◆ Records for this exercise ◆

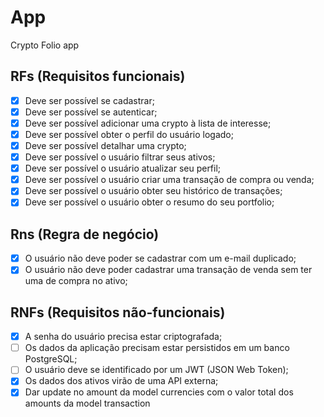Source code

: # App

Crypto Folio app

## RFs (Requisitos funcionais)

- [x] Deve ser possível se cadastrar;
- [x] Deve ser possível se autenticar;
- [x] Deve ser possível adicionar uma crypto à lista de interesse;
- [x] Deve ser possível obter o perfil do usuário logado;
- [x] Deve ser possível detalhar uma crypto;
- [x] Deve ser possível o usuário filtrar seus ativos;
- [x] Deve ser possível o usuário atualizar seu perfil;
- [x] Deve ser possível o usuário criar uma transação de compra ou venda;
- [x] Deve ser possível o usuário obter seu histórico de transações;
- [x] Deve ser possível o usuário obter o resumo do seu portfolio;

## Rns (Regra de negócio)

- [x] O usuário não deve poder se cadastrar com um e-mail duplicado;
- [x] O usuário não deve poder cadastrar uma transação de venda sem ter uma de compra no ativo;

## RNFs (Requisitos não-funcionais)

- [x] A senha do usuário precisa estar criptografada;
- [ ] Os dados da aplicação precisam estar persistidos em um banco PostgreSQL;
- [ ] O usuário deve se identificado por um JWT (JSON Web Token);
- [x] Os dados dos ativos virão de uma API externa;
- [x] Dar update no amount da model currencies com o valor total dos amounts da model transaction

◆ Work task ◆
Reprint exactly the lines above that start at the one with "- [x] Deve ser possível obter" and end at the one with "## Rns (Regra de negócio)", keeping both and adding none.

◆ Answer space ◆
- [x] Deve ser possível obter o perfil do usuário logado;
- [x] Deve ser possível detalhar uma crypto;
- [x] Deve ser possível o usuário filtrar seus ativos;
- [x] Deve ser possível o usuário atualizar seu perfil;
- [x] Deve ser possível o usuário criar uma transação de compra ou venda;
- [x] Deve ser possível o usuário obter seu histórico de transações;
- [x] Deve ser possível o usuário obter o resumo do seu portfolio;

## Rns (Regra de negócio)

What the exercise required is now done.